`lmp.util.optim`#

Optimization utilities.

lmp.util.optim.get_optimizer(beta1: float, beta2: float, eps: float, lr: float, model: BaseModel, weight_decay: float) → AdamW[source]#

Get AdamW optimizer.

Parameters

beta1 (float) – First coefficient of gradient moving average.
beta2 (float) – Second coefficient of gradient moving average.
eps (float) – Numerically saved computation term.
lr (float) – Learning rate of gradient descent.
model (lmp.model.BaseModel) – Language model to be optimized.
weight_decay (float) – Weight decay coefficient.

Returns

Language model optimizer.

Return type

torch.optim.AdamW

See also

torch.optim.AdamW: AdamW algorithm.

lmp.util.optim.get_scheduler(optim: AdamW, total_step: int, warmup_step: int) → LambdaLR[source]#

Get linearly decay scheduler with linearly warm up.

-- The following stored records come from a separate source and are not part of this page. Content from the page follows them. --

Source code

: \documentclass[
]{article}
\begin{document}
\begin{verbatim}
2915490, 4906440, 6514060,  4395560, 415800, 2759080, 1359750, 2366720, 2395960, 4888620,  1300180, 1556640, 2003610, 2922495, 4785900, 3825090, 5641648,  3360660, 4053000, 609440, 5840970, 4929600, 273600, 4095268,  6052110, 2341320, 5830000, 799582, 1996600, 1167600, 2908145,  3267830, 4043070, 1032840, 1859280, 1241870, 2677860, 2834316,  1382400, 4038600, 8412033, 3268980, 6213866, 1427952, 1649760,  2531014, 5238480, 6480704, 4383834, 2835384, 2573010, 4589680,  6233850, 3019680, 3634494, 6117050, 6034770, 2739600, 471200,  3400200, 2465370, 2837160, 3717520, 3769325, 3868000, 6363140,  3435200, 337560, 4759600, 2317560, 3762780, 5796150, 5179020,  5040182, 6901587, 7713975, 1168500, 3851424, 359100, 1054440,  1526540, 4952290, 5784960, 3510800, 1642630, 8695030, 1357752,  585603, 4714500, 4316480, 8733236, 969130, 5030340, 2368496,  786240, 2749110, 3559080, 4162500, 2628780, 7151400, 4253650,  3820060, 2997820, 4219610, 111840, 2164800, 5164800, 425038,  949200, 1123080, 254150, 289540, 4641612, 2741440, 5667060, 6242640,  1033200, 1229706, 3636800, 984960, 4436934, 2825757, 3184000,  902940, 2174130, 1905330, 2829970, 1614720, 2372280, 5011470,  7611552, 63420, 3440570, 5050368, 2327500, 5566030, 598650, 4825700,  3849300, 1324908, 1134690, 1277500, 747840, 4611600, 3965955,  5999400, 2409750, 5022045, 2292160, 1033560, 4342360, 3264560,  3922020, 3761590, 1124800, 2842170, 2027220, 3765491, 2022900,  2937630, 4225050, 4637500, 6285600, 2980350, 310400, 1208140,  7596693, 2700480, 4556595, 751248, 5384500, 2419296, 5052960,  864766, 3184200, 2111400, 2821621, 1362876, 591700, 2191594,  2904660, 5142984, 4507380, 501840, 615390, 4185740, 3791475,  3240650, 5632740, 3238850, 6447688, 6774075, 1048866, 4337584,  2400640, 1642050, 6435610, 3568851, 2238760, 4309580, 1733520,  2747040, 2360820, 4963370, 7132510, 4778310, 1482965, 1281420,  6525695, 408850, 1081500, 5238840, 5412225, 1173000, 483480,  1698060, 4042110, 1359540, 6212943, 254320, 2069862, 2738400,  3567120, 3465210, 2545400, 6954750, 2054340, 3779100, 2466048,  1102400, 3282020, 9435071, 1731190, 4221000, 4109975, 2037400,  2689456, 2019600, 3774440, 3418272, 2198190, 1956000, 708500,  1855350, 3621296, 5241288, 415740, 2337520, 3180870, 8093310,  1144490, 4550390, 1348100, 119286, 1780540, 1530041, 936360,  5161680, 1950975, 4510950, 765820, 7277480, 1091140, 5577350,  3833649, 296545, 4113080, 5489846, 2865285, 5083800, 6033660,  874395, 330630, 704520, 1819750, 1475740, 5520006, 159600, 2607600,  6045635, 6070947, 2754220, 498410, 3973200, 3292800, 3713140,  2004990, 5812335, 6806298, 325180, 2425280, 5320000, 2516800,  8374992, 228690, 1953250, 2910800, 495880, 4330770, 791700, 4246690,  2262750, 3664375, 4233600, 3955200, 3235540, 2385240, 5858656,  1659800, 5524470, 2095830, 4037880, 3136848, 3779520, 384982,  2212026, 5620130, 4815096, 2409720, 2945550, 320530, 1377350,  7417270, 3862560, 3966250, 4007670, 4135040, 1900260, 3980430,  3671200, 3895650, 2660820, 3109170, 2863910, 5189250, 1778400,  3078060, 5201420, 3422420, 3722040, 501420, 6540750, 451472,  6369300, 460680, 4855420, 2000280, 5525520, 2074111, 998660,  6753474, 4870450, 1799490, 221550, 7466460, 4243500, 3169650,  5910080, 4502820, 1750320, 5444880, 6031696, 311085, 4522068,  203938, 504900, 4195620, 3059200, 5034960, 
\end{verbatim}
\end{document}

Learning rate will first linearly increase (warm up) to the specified value, then linearly decay to 0.

Parameters

optim (torch.optim.AdamW) – Optimizer to be scheduled.
total_step (int) – Total training step.
warmup_step (int) – Learning rate warmup step.

Returns

Optimizer learning rate scheduler.

Return type

torch.optim.lr_scheduler.LambdaLR